TASK TO CARRY OUT: Extract the full set of records, then give each one again exactly.

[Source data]
*** Begin section ***

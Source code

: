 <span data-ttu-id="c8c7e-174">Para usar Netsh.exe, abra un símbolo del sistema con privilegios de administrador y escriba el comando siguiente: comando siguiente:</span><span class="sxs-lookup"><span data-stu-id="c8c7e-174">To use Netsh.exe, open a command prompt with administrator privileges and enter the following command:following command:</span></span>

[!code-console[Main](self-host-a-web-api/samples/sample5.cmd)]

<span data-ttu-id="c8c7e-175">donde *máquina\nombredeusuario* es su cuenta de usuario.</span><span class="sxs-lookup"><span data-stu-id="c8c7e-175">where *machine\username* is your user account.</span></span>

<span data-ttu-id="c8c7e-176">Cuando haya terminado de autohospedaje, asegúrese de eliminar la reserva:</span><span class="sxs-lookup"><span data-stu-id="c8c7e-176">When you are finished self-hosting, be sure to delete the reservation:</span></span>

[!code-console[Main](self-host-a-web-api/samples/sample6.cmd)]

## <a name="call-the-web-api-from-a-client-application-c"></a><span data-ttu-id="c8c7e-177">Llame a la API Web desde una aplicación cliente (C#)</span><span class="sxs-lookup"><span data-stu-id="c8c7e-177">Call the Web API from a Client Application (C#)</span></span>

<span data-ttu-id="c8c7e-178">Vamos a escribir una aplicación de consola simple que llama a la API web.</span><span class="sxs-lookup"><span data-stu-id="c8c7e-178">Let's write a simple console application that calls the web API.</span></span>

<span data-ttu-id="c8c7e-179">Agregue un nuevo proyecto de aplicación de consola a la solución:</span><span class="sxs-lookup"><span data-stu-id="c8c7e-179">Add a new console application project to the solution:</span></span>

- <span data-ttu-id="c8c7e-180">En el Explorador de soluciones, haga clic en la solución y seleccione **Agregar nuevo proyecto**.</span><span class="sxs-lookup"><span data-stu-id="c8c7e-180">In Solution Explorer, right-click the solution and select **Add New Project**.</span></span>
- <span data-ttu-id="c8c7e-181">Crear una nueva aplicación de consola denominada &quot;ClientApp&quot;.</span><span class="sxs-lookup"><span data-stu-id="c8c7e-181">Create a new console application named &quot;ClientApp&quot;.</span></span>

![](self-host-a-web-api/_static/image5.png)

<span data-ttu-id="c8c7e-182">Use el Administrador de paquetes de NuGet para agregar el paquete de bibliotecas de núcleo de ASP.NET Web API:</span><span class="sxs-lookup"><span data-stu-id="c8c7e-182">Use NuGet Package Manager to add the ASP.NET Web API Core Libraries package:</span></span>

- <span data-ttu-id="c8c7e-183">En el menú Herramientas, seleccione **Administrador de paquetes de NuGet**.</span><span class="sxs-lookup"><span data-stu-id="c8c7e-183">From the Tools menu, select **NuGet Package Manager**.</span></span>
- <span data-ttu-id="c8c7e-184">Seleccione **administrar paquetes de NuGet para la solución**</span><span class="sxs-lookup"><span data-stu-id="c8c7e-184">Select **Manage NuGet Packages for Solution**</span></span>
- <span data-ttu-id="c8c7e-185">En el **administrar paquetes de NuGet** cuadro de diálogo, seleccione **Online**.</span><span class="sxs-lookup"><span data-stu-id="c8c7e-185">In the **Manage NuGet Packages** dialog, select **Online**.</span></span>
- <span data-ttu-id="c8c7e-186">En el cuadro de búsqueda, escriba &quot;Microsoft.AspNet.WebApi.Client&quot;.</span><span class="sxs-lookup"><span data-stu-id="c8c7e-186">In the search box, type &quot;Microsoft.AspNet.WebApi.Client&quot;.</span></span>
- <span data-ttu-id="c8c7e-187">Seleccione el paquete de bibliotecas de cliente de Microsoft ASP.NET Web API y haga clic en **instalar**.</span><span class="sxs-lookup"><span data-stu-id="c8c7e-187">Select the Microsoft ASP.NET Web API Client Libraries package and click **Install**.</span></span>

*** End section ***

RESPONSE FOR THIS EXERCISE:
Source code

: <span data-ttu-id="c8c7e-174">Para usar Netsh.exe, abra un símbolo del sistema con privilegios de administrador y escriba el comando siguiente: comando siguiente:</span><span class="sxs-lookup"><span data-stu-id="c8c7e-174">To use Netsh.exe, open a command prompt with administrator privileges and enter the following command:following command:</span></span>

[!code-console[Main](self-host-a-web-api/samples/sample5.cmd)]

<span data-ttu-id="c8c7e-175">donde *máquina\nombredeusuario* es su cuenta de usuario.</span><span class="sxs-lookup"><span data-stu-id="c8c7e-175">where *machine\username* is your user account.</span></span>

<span data-ttu-id="c8c7e-176">Cuando haya terminado de autohospedaje, asegúrese de eliminar la reserva:</span><span class="sxs-lookup"><span data-stu-id="c8c7e-176">When you are finished self-hosting, be sure to delete the reservation:</span></span>

[!code-console[Main](self-host-a-web-api/samples/sample6.cmd)]

## <a name="call-the-web-api-from-a-client-application-c"></a><span data-ttu-id="c8c7e-177">Llame a la API Web desde una aplicación cliente (C#)</span><span class="sxs-lookup"><span data-stu-id="c8c7e-177">Call the Web API from a Client Application (C#)</span></span>

<span data-ttu-id="c8c7e-178">Vamos a escribir una aplicación de consola simple que llama a la API web.</span><span class="sxs-lookup"><span data-stu-id="c8c7e-178">Let's write a simple console application that calls the web API.</span></span>

<span data-ttu-id="c8c7e-179">Agregue un nuevo proyecto de aplicación de consola a la solución:</span><span class="sxs-lookup"><span data-stu-id="c8c7e-179">Add a new console application project to the solution:</span></span>

- <span data-ttu-id="c8c7e-180">En el Explorador de soluciones, haga clic en la solución y seleccione **Agregar nuevo proyecto**.</span><span class="sxs-lookup"><span data-stu-id="c8c7e-180">In Solution Explorer, right-click the solution and select **Add New Project**.</span></span>
- <span data-ttu-id="c8c7e-181">Crear una nueva aplicación de consola denominada &quot;ClientApp&quot;.</span><span class="sxs-lookup"><span data-stu-id="c8c7e-181">Create a new console application named &quot;ClientApp&quot;.</span></span>

![](self-host-a-web-api/_static/image5.png)

<span data-ttu-id="c8c7e-182">Use el Administrador de paquetes de NuGet para agregar el paquete de bibliotecas de núcleo de ASP.NET Web API:</span><span class="sxs-lookup"><span data-stu-id="c8c7e-182">Use NuGet Package Manager to add the ASP.NET Web API Core Libraries package:</span></span>

- <span data-ttu-id="c8c7e-183">En el menú Herramientas, seleccione **Administrador de paquetes de NuGet**.</span><span class="sxs-lookup"><span data-stu-id="c8c7e-183">From the Tools menu, select **NuGet Package Manager**.</span></span>
- <span data-ttu-id="c8c7e-184">Seleccione **administrar paquetes de NuGet para la solución**</span><span class="sxs-lookup"><span data-stu-id="c8c7e-184">Select **Manage NuGet Packages for Solution**</span></span>
- <span data-ttu-id="c8c7e-185">En el **administrar paquetes de NuGet** cuadro de diálogo, seleccione **Online**.</span><span class="sxs-lookup"><span data-stu-id="c8c7e-185">In the **Manage NuGet Packages** dialog, select **Online**.</span></span>
- <span data-ttu-id="c8c7e-186">En el cuadro de búsqueda, escriba &quot;Microsoft.AspNet.WebApi.Client&quot;.</span><span class="sxs-lookup"><span data-stu-id="c8c7e-186">In the search box, type &quot;Microsoft.AspNet.WebApi.Client&quot;.</span></span>
- <span data-ttu-id="c8c7e-187">Seleccione el paquete de bibliotecas de cliente de Microsoft ASP.NET Web API y haga clic en **instalar**.</span><span class="sxs-lookup"><span data-stu-id="c8c7e-187">Select the Microsoft ASP.NET Web API Client Libraries package and click **Install**.</span></span>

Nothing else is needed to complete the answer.